§ **TASK BRIEF**: Quote exactly and only this range of lines in the data below: the line that holds "teaching from PLFA." to the line that holds "Ten students completed", both included.

§ **DATA PROVIDED**:

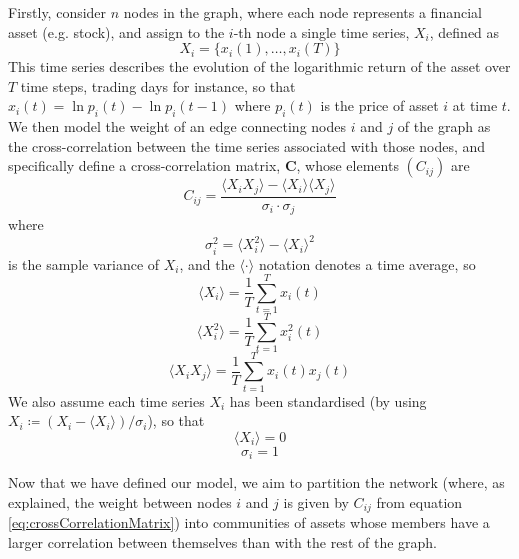 \documentclass[12pt]{article}
\numberwithin{equation}{section}
\newcommand*\matvar[1]{\mathbf#1}
\newcommand*\mean[1]{\langle#1\rangle}
\begin{document}
Firstly, consider $n$ nodes in the graph, where each node represents a financial asset (e.g. stock), and assign to the $i$-th node a single time series, $X_{i}$, defined as
\begin{equation}
\label{eq:singleTimeSeries}
	X_{i} = \{x_{i}(1),\dots,x_{i}(T)\}
\end{equation}
This time series describes the evolution of the logarithmic return of the asset over $T$ time steps, trading days for instance, so that $x_{i}(t) = \ln p_{i}(t) - \ln p_{i}(t-1)$ where $p_{i}(t)$ is the price of asset $i$ at time $t$. We then model the weight of an edge connecting nodes $i$ and $j$ of the graph as the cross-correlation between the time series associated with those nodes, and specifically define a cross-correlation matrix, $\matvar{C}$, whose elements $(C_{ij})$ are
\begin{equation}
\label{eq:crossCorrelationMatrix}
	C_{ij} = \frac{\mean{X_{i} X_{j}} - \mean{X_{i}} \mean{X_{j}}}{\sigma_{i} \cdot \sigma_{j}}
\end{equation}
where
\begin{equation}
\label{eq:temporalVariance}
	\sigma_{i}^{2} = \mean{X_{i}^{2}} - \mean{X_{i}}^{2}
\end{equation}
is the sample variance of $X_{i}$, and the $\mean{\cdot}$ notation denotes a time average, so
\begin{equation}
\label{eq:temporalMean}
	\mean{X_{i}} = \frac{1}{T} \sum_{t=1}^{T} x_{i}(t)
\end{equation}
\begin{equation}
\label{eq:temporalMeanSquare}
	\mean{X_{i}^{2}} = \frac{1}{T} \sum_{t=1}^{T} x_{i}^{2}(t)
\end{equation}
\begin{equation}
\label{eq:temporalMeanProduct}
	\mean{X_{i}X_{j}} = \frac{1}{T} \sum_{t=1}^{T} x_{i}(t)x_{j}(t)
\end{equation}
We also assume each time series $X_{i}$ has been standardised (by using $X_{i} \coloneqq (X_{i} - \mean{X_{i}}) / \sigma_{i}$), so that
\begin{equation}
\label{eq:zeroTemporalMean}
	\mean{X_{i}} = 0
\end{equation}
\begin{equation}
\label{eq:unitTemporalVariance}
	\sigma_{i} = 1
\end{equation}

Now that we have defined our model, we aim to partition the network (where, as explained, the weight between nodes $i$ and $j$ is given by $C_{ij}$ from equation \eqref{eq:crossCorrelationMatrix}) into communities of assets whose members have a larger correlation between themselves than with the rest of the graph.
\end{document}
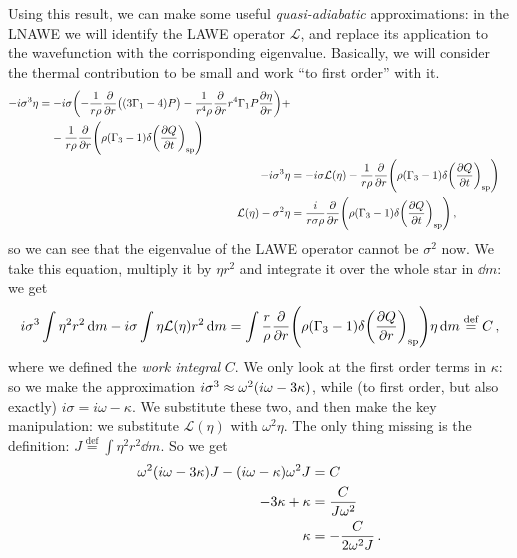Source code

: \documentclass[main.tex]{subfiles}
\begin{document}
Using this result, we can make some useful \emph{quasi-adiabatic} approximations: in the LNAWE we will identify the LAWE operator \(\mathcal{L}\), and replace its application to the wavefunction with the corrisponding eigenvalue. Basically, we will consider the thermal contribution to be small and work ``to first order'' with  it.
%
\begin{align}
\begin{split}
- i \sigma^3 \eta  &= 
-i \sigma \qty(- \frac{1}{r \rho } \pdv{}{r} \qty((3\Gamma_1 -4) P) - \frac{1}{r^{4} \rho } \pdv{}{r} r^{4} \Gamma_1 P \pdv{\eta }{r}) + \\
&\phantom{=}\ 
 - \frac{1}{r \rho } \pdv{}{r} 
\qty(\rho (\Gamma_3 -1) \delta \qty(\pdv{Q}{t})_{\text{sp}})
\end{split} 
\\
- i \sigma^3 \eta &= 
- i \sigma \mathcal{L}(\eta ) 
- \frac{1}{r \rho } \pdv{}{r} 
\qty(\rho (\Gamma_3 -1) \delta \qty(\pdv{Q}{t})_{\text{sp}}) \\
\mathcal{L}(\eta ) - \sigma^2 \eta &= 
\frac{i}{r \sigma  \rho } \pdv{}{r} 
\qty(\rho (\Gamma_3 -1) \delta \qty(\pdv{Q}{t})_{\text{sp}})
\,,
\end{align}
%
so we can see that the eigenvalue of the LAWE operator cannot be \(\sigma^2\) now. We take this equation, multiply it by \(\eta r^2\) and integrate it over the whole star in \(\dd{m}\): we get 
%
\begin{align}
i \sigma^3 \int \eta^2r^2 \dd{m} 
- i \sigma \int \eta \mathcal{L}(\eta) r^2 \dd{m}
= \int \frac{r}{\rho } \pdv{}{r} \qty(\rho (\Gamma_3 -1) \delta \qty(\pdv{Q}{r}) _{\text{sp}}) \eta \dd{m}
\overset{\text{def}}{=} C
\,,
\end{align}
%
where we defined the \emph{work integral} \(C\). 
We only look at the first order terms in \(\kappa \): so we make the approximation \(i \sigma^3 \approx \omega^2 \qty(i \omega - 3 \kappa )\), while (to first order, but also exactly) \(i \sigma = i \omega - \kappa \). We substitute these two, and then make the key manipulation: we substitute \(\mathcal{L}(\eta )\) with \(\omega^2 \eta \). 
The only thing missing is the definition: \(J \overset{\text{def}}{=} \int \eta^2 r^2 \dd{m}\).
So we get 
%
\begin{align}
\omega^2 \qty(i \omega - 3 \kappa ) J 
- (i \omega - \kappa ) \omega^2 J &= C \\
- 3 \kappa + \kappa &= \frac{C}{J \omega^2} \\
\kappa &= - \frac{C}{2 \omega^2 J }
\,.
\end{align}
\end{document}
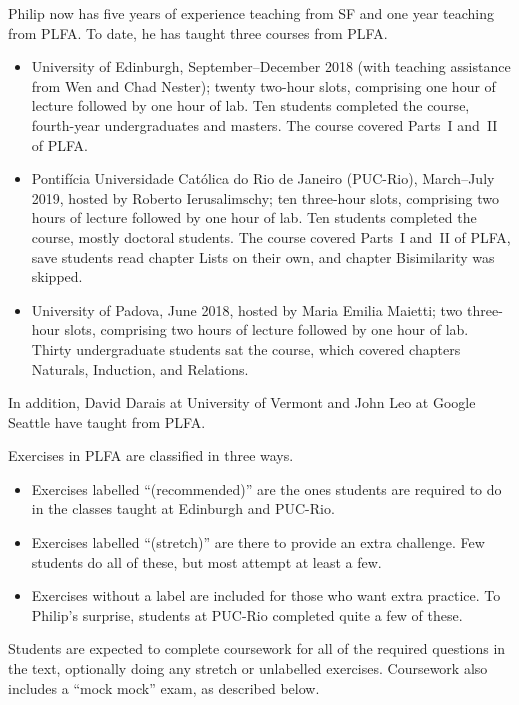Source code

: \documentclass[preprint,authoryear]{elsarticle}
\begin{document}
Philip now has five years of experience teaching from SF and one year
teaching from PLFA.  To date, he has taught three courses from PLFA.
\begin{itemize}
\item
  University of Edinburgh, September--December 2018 (with teaching
  assistance from Wen and Chad Nester); twenty two-hour slots,
  comprising one hour of lecture followed by one hour of lab. Ten
  students completed the course, fourth-year undergraduates and
  masters.  The course covered Parts~I and~II of PLFA.

\item
  Pontifícia Universidade Católica do Rio de Janeiro (PUC-Rio),
  March--July 2019, hosted by Roberto Ierusalimschy; ten three-hour
  slots, comprising two hours of lecture followed by one hour of lab.
  Ten students completed the course, mostly doctoral students.  The
  course covered Parts~I and~II of PLFA, save students read chapter
  Lists on their own, and chapter Bisimilarity was skipped.

\item
  University of Padova, June 2018, hosted by Maria Emilia Maietti; two
  three-hour slots, comprising two hours of lecture followed by one
  hour of lab.  Thirty undergraduate students sat the course, which
  covered chapters Naturals, Induction, and Relations.
    
\end{itemize}
In addition, David Darais at University of Vermont and John Leo at
Google Seattle have taught from PLFA.

Exercises in PLFA are classified in three ways.
\begin{itemize}
\item
  Exercises labelled “(recommended)” are the ones students are
  required to do in the classes taught at Edinburgh and PUC-Rio.

\item
  Exercises labelled “(stretch)” are there to provide an extra
  challenge. Few students do all of these, but most attempt at least a
  few. 

\item   
  Exercises without a label are included for those who want extra
  practice.  To Philip's surprise, students at PUC-Rio completed
  quite a few of these.
\end{itemize}
Students are expected to complete coursework for all of the
required questions in the text, optionally doing any stretch or
unlabelled exercises. Coursework also includes a ``mock mock''
exam, as described below.
\end{document}
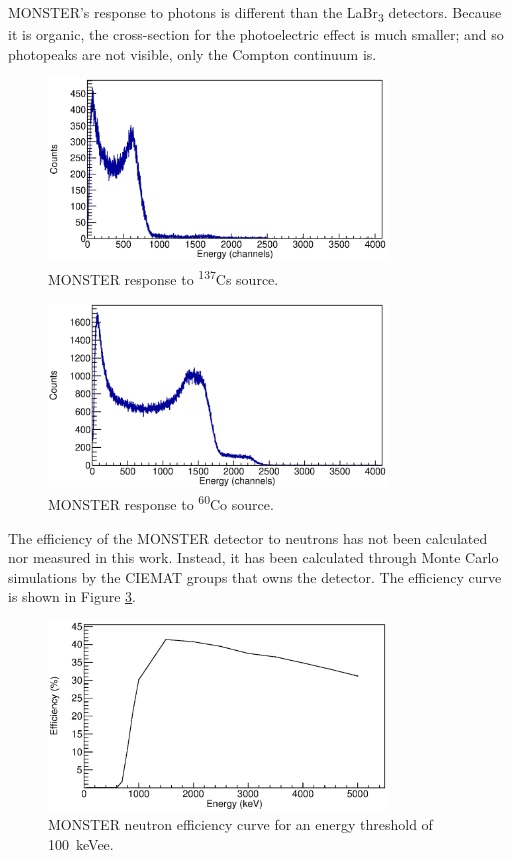 \documentclass[a4paper,12pt]{report}
\begin{document}
MONSTER's response to photons is different than the LaBr\textsubscript{3} detectors.
Because it is organic, the cross-section for the photoelectric effect is much smaller; and so photopeaks are not visible, only the Compton continuum is.

\begin{figure}[H]
	\centering
	\includegraphics[width=0.80\textwidth]{monster_cs_calibration.eps}
	\caption{MONSTER response to \textsuperscript{137}Cs source.}
	\label{monster_cs_calibration}
\end{figure}

\begin{figure}[H]
	\centering
	\includegraphics[width=0.80\textwidth]{monster_co_calibration.eps}
	\caption{MONSTER response to \textsuperscript{60}Co source.}
	\label{monster_co_calibration}
\end{figure}

The efficiency of the MONSTER detector to neutrons has not been calculated nor measured in this work.
Instead, it has been calculated through Monte Carlo simulations by the CIEMAT groups that owns the detector.
The efficiency curve is shown in Figure \ref{monster_efficiency}.

\begin{figure}[H]
	\centering
	\includegraphics[width=0.80\textwidth]{monster_efficiency.eps}
	\caption{MONSTER neutron efficiency curve for an energy threshold of \qty{100}{keVee}.}
	\label{monster_efficiency}
\end{figure}
\end{document}
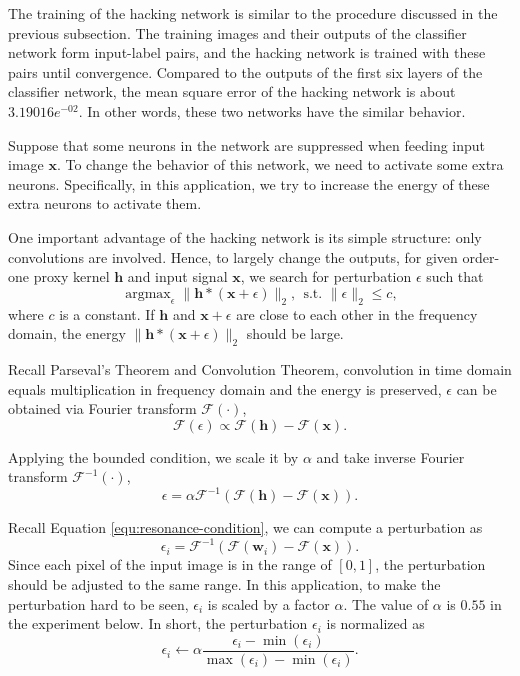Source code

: \documentclass[twoside,11pt]{article}
\newcommand{\syncrecord}[2]{#2} %
\def\tvar#1{\mathbf{#1}} %
\def\argmax{\mathop{\text{argmax}}}
\begin{document}
The training of the hacking network is similar to the procedure discussed in the previous subsection.
The training images and their outputs of the classifier network form input-label pairs, and the hacking network is trained with these pairs until convergence.
Compared to the outputs of the first six layers of the classifier network, the mean square error of the hacking network is about \syncrecord{mnist_hack_err}{\(3.19016e^{-02}\)}. In other words, these two networks have the similar behavior.


Suppose that some neurons in the network are suppressed when feeding input image \(\tvar{x}\).
To change the behavior of this network, we need to activate some extra neurons.
Specifically, in this application, we try to increase the energy of these extra neurons to activate them.


One important advantage of the hacking network is its simple structure: only convolutions are involved. Hence, to largely change the outputs, for given order-one proxy kernel \(\tvar{h}\) and input signal \(\tvar{x}\), we search for perturbation \(\epsilon\) such that
\begin{equation}
  \argmax_{\epsilon} \| \tvar{h} * (\tvar{x} + \epsilon) \|_2, ~~ \text{s.t. } \|\epsilon \|_2 \le c,
\end{equation}
where \(c\) is a constant.
If \(\tvar{h}\) and \(\tvar{x} + \epsilon\) are close to each other in the frequency domain, the energy \(\| \tvar{h} * (\tvar{x} + \epsilon) \|_2\) should be large.

Recall Parseval's Theorem and Convolution Theorem, convolution in time domain equals multiplication in frequency domain and the energy is preserved, \(\epsilon\) can be obtained via Fourier transform \(\mathcal{F}(\cdot)\),
\begin{equation}
  \mathcal{F}(\epsilon) \propto \mathcal{F}(\tvar{h}) - \mathcal{F}(\tvar{x}).
\end{equation}

Applying the bounded condition, we scale it by \(\alpha\) and take inverse Fourier transform \(\mathcal{F}^{-1}(\cdot)\),
\begin{equation}
  \epsilon = \alpha \mathcal{F}^{-1}\left(\mathcal{F}(\tvar{h}) - \mathcal{F}(\tvar{x})\right).
  \label{equ:resonance-condition}
\end{equation}




Recall Equation \ref{equ:resonance-condition}, we can compute a perturbation as
\begin{equation*}
  \epsilon_{i} = \mathcal{F}^{-1} \left(\mathcal{F}(\tvar{w}_{i}) - \mathcal{F}(\tvar{x})\right).
\end{equation*}
Since each pixel of the input image is in the range of \([0, 1]\), the perturbation should be adjusted to the same range. In this application, to make the perturbation hard to be seen, \(\epsilon_i\) is scaled by a factor \(\alpha\).
The value of \(\alpha\) is \(0.55\) in the experiment below.
In short, the perturbation \(\epsilon_i\) is normalized as
\begin{equation*}
  \epsilon_i \leftarrow \alpha \dfrac{\epsilon_i - \min(\epsilon_i)}{\max(\epsilon_i) - \min(\epsilon_i)}.
\end{equation*}
\end{document}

§ **PROBLEM SOLUTION**:
teaching from PLFA.  To date, he has taught three courses from PLFA.
\begin{itemize}
\item
  University of Edinburgh, September--December 2018 (with teaching
  assistance from Wen and Chad Nester); twenty two-hour slots,
  comprising one hour of lecture followed by one hour of lab. Ten
  students completed the course, fourth-year undergraduates and
  masters.  The course covered Parts~I and~II of PLFA.

\item
  Pontifícia Universidade Católica do Rio de Janeiro (PUC-Rio),
  March--July 2019, hosted by Roberto Ierusalimschy; ten three-hour
  slots, comprising two hours of lecture followed by one hour of lab.
  Ten students completed the course, mostly doctoral students.  The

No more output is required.